Bongers Peggy, van de Giessen Elsmarieke, Roefs Anne, Nederkoorn Chantal, Booij Jan, van den Brink Wim, Jansen Anita
Department of Clinical Psychological Science, Maastricht University.
Department of Nuclear Medicine, Academic Medical Center, University of Amsterdam.

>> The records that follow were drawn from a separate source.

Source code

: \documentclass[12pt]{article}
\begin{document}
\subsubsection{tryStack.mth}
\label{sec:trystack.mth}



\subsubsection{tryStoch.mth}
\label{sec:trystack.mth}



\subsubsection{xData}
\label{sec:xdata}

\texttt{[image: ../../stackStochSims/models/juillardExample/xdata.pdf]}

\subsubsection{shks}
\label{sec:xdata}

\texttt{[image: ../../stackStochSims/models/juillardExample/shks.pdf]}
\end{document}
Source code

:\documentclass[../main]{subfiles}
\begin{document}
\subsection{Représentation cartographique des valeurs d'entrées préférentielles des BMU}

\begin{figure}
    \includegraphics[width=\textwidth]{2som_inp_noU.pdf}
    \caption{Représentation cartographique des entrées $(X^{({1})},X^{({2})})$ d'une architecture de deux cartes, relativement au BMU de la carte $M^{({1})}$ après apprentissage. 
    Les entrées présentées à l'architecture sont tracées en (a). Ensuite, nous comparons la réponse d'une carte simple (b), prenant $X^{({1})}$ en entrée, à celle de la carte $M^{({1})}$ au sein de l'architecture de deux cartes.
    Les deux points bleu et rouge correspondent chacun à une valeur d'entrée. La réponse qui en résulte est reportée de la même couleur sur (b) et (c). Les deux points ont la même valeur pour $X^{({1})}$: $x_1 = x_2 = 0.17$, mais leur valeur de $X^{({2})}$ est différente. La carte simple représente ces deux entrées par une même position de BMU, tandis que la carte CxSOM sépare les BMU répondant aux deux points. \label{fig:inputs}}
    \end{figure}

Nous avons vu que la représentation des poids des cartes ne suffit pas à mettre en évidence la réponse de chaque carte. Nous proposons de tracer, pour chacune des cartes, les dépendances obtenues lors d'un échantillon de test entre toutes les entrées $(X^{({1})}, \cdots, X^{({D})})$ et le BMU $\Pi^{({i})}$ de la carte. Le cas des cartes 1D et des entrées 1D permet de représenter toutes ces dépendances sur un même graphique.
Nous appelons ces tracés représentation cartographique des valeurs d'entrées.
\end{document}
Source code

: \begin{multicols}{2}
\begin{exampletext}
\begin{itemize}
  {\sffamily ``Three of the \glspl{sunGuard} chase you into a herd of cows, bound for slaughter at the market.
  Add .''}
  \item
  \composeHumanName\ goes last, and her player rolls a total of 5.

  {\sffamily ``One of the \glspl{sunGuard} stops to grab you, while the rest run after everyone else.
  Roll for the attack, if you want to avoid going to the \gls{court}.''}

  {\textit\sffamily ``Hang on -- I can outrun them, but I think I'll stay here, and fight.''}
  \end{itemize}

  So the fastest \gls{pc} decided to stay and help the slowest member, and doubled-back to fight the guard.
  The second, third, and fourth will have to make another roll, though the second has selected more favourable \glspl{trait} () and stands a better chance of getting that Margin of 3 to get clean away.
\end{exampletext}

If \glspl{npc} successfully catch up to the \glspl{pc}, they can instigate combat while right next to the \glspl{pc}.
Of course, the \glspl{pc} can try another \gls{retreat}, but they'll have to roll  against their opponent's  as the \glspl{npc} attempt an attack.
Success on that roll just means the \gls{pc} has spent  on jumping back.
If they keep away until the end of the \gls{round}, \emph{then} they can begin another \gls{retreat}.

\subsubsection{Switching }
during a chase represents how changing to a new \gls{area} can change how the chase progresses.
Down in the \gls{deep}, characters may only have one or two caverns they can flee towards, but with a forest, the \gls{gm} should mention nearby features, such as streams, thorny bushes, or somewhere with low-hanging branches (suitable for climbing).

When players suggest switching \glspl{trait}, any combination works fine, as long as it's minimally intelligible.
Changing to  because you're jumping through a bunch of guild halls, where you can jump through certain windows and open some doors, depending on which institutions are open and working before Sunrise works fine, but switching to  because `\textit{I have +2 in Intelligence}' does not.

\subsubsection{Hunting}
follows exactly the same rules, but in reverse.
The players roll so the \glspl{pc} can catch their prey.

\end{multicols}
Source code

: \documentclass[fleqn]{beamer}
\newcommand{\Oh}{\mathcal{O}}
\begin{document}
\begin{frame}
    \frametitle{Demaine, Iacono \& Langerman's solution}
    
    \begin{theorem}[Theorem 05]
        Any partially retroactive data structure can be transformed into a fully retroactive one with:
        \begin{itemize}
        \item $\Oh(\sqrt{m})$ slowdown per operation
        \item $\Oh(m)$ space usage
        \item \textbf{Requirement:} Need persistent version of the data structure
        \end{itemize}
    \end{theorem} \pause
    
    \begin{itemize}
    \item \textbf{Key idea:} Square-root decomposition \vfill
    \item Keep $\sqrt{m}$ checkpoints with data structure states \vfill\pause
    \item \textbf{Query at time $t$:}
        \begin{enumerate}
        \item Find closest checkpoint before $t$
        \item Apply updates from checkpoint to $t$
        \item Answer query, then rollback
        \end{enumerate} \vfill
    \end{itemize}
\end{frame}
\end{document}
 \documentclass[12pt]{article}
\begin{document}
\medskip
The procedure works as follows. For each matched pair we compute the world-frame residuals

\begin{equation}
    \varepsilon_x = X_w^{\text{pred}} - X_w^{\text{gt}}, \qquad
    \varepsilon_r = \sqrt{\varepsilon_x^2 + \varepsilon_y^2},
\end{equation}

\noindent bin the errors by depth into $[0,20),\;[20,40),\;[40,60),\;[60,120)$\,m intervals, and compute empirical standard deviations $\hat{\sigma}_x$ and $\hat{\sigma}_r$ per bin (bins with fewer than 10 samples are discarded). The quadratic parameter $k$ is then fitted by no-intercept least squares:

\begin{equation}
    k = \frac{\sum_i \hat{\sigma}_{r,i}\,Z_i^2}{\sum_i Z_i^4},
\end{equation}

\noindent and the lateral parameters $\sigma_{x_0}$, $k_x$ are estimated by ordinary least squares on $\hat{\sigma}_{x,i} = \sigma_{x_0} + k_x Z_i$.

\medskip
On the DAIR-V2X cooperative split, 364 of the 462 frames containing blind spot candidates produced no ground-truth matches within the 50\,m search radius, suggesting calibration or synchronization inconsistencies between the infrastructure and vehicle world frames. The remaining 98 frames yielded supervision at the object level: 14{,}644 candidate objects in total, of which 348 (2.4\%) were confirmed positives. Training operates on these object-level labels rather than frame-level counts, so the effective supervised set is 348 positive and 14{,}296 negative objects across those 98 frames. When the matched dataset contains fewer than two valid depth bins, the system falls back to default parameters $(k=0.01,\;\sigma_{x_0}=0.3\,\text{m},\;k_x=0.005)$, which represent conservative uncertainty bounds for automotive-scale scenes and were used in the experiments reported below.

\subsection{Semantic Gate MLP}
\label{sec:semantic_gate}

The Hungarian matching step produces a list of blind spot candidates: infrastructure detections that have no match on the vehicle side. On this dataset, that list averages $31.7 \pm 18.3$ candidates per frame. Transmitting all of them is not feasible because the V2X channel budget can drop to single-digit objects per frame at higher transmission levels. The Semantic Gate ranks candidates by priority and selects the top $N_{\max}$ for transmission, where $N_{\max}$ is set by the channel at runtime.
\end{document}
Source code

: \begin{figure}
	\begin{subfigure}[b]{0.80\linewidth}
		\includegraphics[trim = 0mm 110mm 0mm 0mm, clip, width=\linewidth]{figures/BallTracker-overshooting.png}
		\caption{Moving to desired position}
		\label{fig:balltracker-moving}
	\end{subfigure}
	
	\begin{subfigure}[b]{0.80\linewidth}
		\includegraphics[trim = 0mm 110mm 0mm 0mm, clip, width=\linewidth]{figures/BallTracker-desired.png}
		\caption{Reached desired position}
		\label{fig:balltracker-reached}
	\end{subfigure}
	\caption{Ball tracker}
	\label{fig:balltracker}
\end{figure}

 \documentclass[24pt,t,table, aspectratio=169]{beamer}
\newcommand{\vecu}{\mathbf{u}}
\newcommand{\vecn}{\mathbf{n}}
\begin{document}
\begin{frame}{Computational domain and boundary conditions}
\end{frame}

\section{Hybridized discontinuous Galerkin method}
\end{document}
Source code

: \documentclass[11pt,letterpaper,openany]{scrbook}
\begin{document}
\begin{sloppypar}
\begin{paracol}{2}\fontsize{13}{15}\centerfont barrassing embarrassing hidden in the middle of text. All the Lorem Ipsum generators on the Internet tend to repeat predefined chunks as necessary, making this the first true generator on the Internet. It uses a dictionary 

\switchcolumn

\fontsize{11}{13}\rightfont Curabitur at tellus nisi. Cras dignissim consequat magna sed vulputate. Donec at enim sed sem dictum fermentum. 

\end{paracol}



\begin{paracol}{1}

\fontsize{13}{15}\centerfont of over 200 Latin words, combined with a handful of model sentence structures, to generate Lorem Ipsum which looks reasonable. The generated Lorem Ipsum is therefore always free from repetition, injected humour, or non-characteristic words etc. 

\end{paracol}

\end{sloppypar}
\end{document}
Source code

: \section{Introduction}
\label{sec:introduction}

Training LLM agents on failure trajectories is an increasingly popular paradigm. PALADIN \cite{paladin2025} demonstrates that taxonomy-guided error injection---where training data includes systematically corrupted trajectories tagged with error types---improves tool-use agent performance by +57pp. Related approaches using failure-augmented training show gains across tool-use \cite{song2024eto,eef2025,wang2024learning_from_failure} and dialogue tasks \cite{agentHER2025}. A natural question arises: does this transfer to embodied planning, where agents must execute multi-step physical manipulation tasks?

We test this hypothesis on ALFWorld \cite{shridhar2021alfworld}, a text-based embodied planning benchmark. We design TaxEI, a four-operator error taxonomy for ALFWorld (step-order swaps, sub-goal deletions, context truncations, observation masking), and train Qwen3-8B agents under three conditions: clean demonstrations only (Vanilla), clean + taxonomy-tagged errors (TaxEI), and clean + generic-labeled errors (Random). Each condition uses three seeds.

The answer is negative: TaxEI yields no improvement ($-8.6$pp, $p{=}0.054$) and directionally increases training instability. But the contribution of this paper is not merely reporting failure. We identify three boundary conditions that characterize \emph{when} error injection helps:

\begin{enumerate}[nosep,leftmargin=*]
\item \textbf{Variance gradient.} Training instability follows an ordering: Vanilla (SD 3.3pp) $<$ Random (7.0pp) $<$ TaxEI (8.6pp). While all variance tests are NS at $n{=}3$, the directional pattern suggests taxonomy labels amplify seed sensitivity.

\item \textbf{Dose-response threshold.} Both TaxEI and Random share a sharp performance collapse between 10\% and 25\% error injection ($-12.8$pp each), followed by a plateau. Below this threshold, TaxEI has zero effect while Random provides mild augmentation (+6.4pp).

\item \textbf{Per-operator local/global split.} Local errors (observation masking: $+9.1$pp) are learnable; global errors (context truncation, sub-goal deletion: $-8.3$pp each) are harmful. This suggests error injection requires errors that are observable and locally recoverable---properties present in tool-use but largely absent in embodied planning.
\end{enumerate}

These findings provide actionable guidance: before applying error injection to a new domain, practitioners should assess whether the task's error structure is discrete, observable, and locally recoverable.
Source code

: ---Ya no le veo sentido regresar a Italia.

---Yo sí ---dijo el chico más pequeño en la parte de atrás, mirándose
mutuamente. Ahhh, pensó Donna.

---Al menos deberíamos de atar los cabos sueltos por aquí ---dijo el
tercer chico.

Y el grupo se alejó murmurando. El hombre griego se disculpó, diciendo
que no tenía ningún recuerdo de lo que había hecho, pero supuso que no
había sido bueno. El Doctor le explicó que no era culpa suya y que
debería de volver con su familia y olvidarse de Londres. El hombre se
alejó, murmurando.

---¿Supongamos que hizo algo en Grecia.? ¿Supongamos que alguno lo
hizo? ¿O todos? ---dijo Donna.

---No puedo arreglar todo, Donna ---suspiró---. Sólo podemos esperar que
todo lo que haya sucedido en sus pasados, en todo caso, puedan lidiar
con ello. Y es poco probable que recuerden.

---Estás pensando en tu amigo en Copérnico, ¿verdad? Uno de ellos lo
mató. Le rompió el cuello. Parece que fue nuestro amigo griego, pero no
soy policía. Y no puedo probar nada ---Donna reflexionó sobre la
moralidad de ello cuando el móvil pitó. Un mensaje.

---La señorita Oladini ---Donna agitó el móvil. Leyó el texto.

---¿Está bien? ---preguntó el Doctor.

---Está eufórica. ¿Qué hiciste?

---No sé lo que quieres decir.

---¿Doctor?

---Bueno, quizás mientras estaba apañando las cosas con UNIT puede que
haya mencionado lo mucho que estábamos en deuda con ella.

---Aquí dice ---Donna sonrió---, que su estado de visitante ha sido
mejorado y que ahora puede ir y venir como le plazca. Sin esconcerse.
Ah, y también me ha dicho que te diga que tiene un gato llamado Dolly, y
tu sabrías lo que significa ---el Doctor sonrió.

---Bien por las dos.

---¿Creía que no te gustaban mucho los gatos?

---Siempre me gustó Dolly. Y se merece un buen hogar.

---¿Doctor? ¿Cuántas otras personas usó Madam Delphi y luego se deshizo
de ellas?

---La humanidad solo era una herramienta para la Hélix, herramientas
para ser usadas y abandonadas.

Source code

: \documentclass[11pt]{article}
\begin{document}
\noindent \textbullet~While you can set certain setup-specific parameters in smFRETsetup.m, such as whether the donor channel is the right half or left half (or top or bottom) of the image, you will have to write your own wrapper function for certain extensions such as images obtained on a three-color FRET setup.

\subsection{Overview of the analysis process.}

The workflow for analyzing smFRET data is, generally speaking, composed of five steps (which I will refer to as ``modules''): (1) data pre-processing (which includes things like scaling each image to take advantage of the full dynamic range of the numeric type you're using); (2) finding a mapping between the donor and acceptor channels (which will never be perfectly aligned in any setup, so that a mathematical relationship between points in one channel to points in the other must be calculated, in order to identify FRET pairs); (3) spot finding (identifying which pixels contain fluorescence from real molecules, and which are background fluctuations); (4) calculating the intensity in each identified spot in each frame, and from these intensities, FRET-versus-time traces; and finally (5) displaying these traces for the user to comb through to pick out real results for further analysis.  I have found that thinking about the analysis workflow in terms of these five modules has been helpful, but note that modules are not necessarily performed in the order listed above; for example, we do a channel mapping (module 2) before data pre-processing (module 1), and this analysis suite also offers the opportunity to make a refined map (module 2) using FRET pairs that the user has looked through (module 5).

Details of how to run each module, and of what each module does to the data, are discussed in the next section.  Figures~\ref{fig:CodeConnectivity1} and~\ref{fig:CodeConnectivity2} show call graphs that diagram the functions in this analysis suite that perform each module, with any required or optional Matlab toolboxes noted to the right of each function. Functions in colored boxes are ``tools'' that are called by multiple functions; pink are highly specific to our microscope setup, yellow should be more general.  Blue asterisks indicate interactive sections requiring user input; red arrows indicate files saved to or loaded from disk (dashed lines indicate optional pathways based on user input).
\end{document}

Health Psychol. 2015 Jun;34(6):677-85. doi: 10.1037/hea0000167. Epub 2014 Nov 3.
Overeating and obesity are associated with impulsivity. In studies among patients with a substance use disorder, impulsivity was found to be associated with substance-related attentional bias. This study examined whether obesity, impulsivity and food craving are associated with an attentional bias for high-calorie food.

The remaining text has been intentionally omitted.